Patients with type 1 diabetes are particularly vulnerable to severe hypoglycemic events while asleep at night (5). Unlike nondiabetic individuals, patients receiving therapy with fixed basal insulin replacement regimens are unable to automatically reduce insulin delivery and plasma insulin concentrations in response to falling plasma glucose levels. Since most patients with long-standing type 1 diabetes also lose the ability to mount a glucagon response to hypoglycemia (6), stimulation of epinephrine secretion is often the last line of defense to counteract the effects of insulin and to alert patients to low glucose levels (7). However, the release of epinephrine in response to hypoglycemia is markedly blunted during sleep at night in children and adults with and without diabetes (8,9). The Diabetes Research in Children Network demonstrated that the frequency of nocturnal hypoglycemia is increased twofold on nights after antecedent exercise (10), and continuous glucose monitoring studies have shown that low sensor glucose events at night are often prolonged (11). Indeed, in a case series, Buckingham et al. (12) demonstrated that low sensor glucose levels were detected 2–4 h prior to seizures in the middle of the night.
The introduction of new and improved sensor-augmented insulin pump systems has allowed a higher proportion of patients with type 1 diabetes to achieve target glucose and A1C levels with lower rates of severe hypoglycemia than those found in the DCCT (13–19). Moreover, such integrated systems offer the potential to “close the loop” of insulin administration by using computer algorithms to automatically adjust the rate of insulin infusion based on minute-to-minute changes in sensor glucose levels. Several studies have demonstrated the feasibility of this approach in inpatient clinical research center settings (20–29).
The first, relatively small step in the direction of a closed-loop system for outpatient treatment of type 1 diabetes has been achieved with the introduction of the MiniMed Paradigm Veo system (Medtronic, Northridge, CA). The low-glucose suspend feature of this sensor-augmented pump system allows the basal rate of the patient’s pump to be automatically suspended for up to 2 h if the patient fails to respond to the sensor’s low-glucose alarms. Recent standardized inpatient protocols and unstructured outpatient clinical use studies showed that the “low-glucose suspend” feature reduces the duration and severity of hypoglycemia without causing rebound hyperglycemia (30–34). In the recently published ASPIRE (Automation to Simulate Pancreatic Insulin Response) in-home study, which was a 3-month randomized outpatient trial comparing the use of the low-glucose suspend feature to sensor-augmented pump therapy, threshold-based pump suspensions led to a 30% reduction in nocturnal hypoglycemia without concomitant deterioration in glycemic control (35). Similarly, in the study by Ly et al. (36) use of the low-glucose suspend feature compared with pump-only treatment in a 6-month outpatient randomized trial led to a reduction in episodes of severe and moderate hypoglycemia. A potential concern related to the low-glucose suspend capability of sensor-augmented pumps is that suspension of basal insulin delivery for 2 h due to a failing sensor when the blood glucose levels are not actually low might lead to hyperglycemia and ketoacidosis. To address this question, the current study was designed and implemented to evaluate the effects of random nighttime suspensions of basal insulin infusion rates for 2 h even when blood glucose levels were not low.
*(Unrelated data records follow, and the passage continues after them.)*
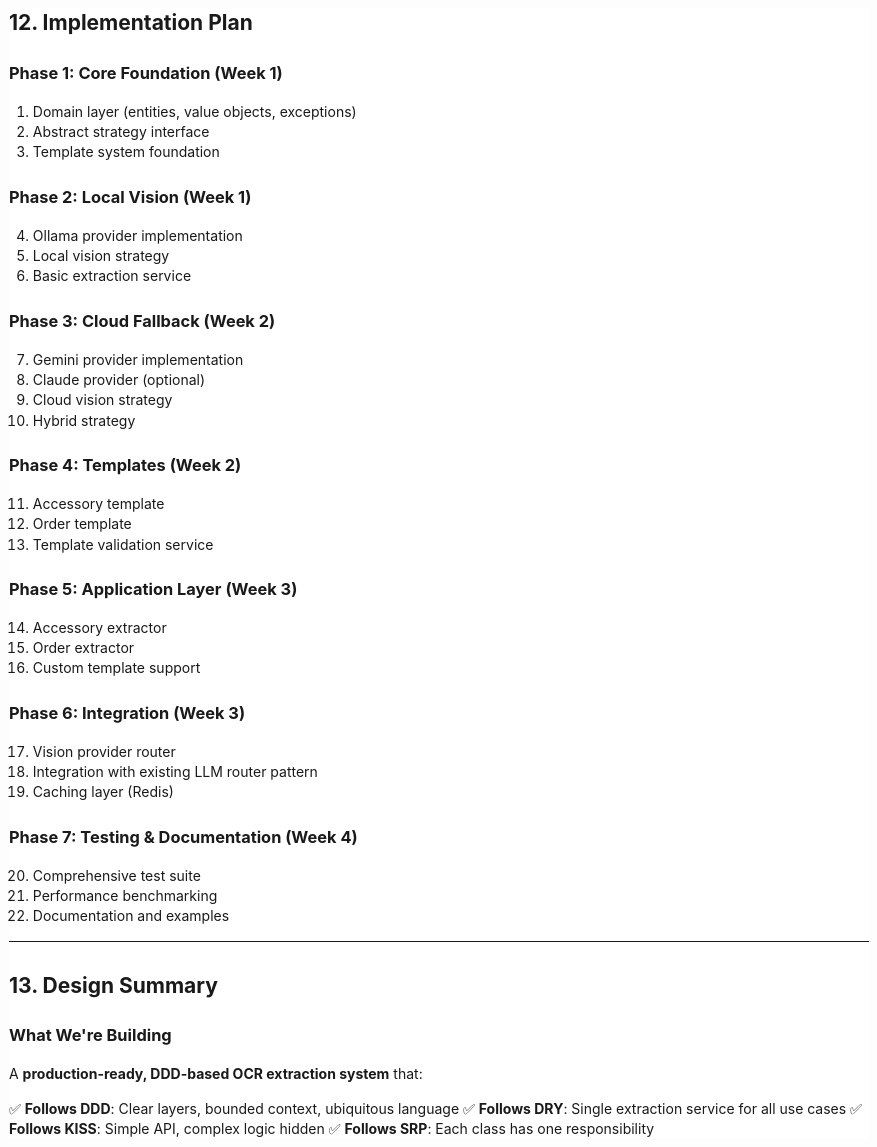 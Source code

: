 
## 12. Implementation Plan

### Phase 1: Core Foundation (Week 1)
1. Domain layer (entities, value objects, exceptions)
2. Abstract strategy interface
3. Template system foundation

### Phase 2: Local Vision (Week 1)
4. Ollama provider implementation
5. Local vision strategy
6. Basic extraction service

### Phase 3: Cloud Fallback (Week 2)
7. Gemini provider implementation
8. Claude provider (optional)
9. Cloud vision strategy
10. Hybrid strategy

### Phase 4: Templates (Week 2)
11. Accessory template
12. Order template
13. Template validation service

### Phase 5: Application Layer (Week 3)
14. Accessory extractor
15. Order extractor
16. Custom template support

### Phase 6: Integration (Week 3)
17. Vision provider router
18. Integration with existing LLM router pattern
19. Caching layer (Redis)

### Phase 7: Testing & Documentation (Week 4)
20. Comprehensive test suite
21. Performance benchmarking
22. Documentation and examples

---

## 13. Design Summary

### What We're Building

A **production-ready, DDD-based OCR extraction system** that:

✅ **Follows DDD**: Clear layers, bounded context, ubiquitous language
✅ **Follows DRY**: Single extraction service for all use cases
✅ **Follows KISS**: Simple API, complex logic hidden
✅ **Follows SRP**: Each class has one responsibility
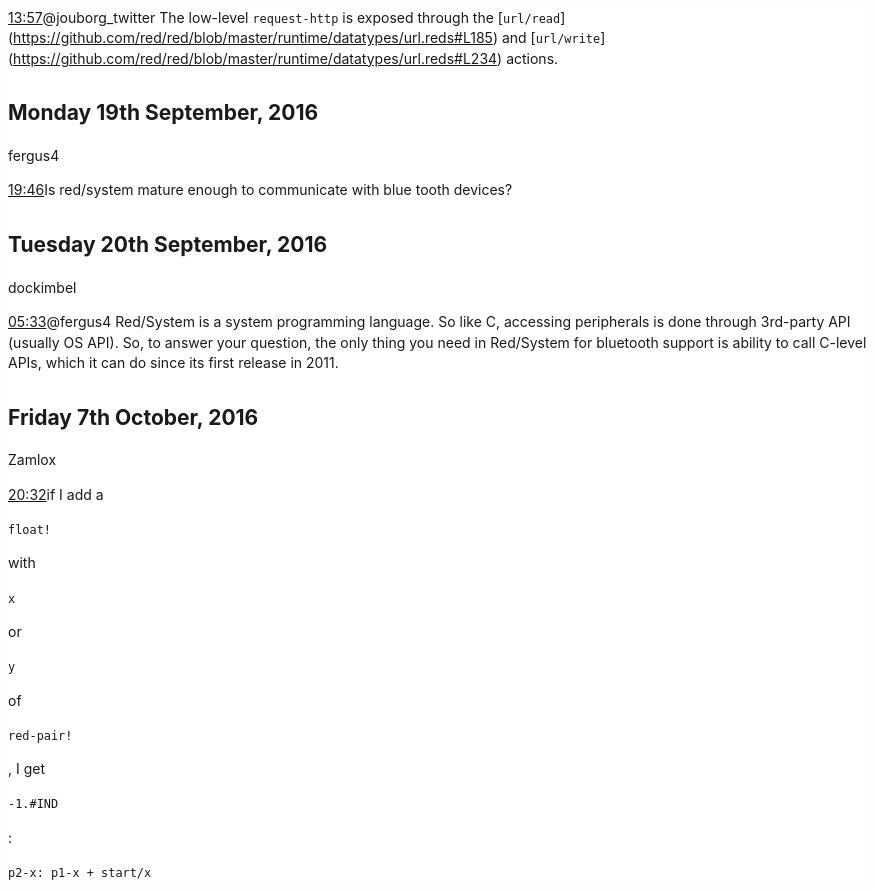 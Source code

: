 [13:57](#msg579b60d2e56d253804189b95)@jouborg\_twitter The low-level `request-http` is exposed through the \[`url/read`](https://github.com/red/red/blob/master/runtime/datatypes/url.reds#L185) and \[`url/write`](https://github.com/red/red/blob/master/runtime/datatypes/url.reds#L234) actions.

## Monday 19th September, 2016

fergus4

[19:46](#msg57e0407caabc89857fb64b54)Is red/system mature enough to communicate with blue tooth devices?

## Tuesday 20th September, 2016

dockimbel

[05:33](#msg57e0ca4018291e104886ef94)@fergus4 Red/System is a system programming language. So like C, accessing peripherals is done through 3rd-party API (usually OS API). So, to answer your question, the only thing you need in Red/System for bluetooth support is ability to call C-level APIs, which it can do since its first release in 2011.

## Friday 7th October, 2016

Zamlox

[20:32](#msg57f80672dfe82a365b07f1a7)if I add a

```
float!
```

with

```
x
```

or

```
y
```

of

```
red-pair!
```

, I get

```
-1.#IND
```

:

```
p2-x: p1-x + start/x
```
Research Design and Methods
Study Subjects and Enrollment
Subjects were recruited from the Yale Type 1 Diabetes Program. Inclusion criteria included the following: age 15–50 years; clinical diagnosis of type 1 diabetes with a duration of at least 1 year; current use of a Medtronic insulin pump to allow pump downloads to CareLink personal software or willingness to use a Medtronic pump for the study period; duration of pump use of at least 3 months; A1C level ≤9% (75 mmol/mol); BMI <95th percentile for age and sex; no other chronic medical condition (except treated hypothyroidism); not receiving medications (other than insulin) known to affect blood glucose levels; no episodes of severe hypoglycemia within 3 months of study participation; and female subjects could not be pregnant or lactating. Subjects using sensor-augmented pump therapy were permitted to take part in the study; however, during the study period they were advised to not use their usual continuous glucose monitor to prevent alterations in care due to real-time sensor readings. All adult and pediatric subjects were required to have a responsible adult living in the same household who would serve as an alternate contact in the event of problems on basal suspension nights; these individuals were required to sign a study partner consent form. After a complete explanation of the study protocol, written informed consent was obtained from subjects ≥18 years; in subjects <18 years, both an adolescent assent and parent permission were obtained. The study was approved by the Yale University Human Investigation Committee.
Study Procedures
Following enrollment, subjects had a CGMS iPro Recorder (Medtronic) inserted for blinded sensor glucose data collection. Subjects were provided with a OneTouch Ultra blood glucose meter (LifeScan, Milpitas, California), a Precision Xtra meter (Abbott Diabetes Care, Alameda, CA), and urine ketone strips. They were instructed to check blood glucose, blood β-hydroxybutyrate, and urine ketone levels at 9:00 p.m. on each study night and again the next morning prior to 8:00 a.m. while fasting before breakfast.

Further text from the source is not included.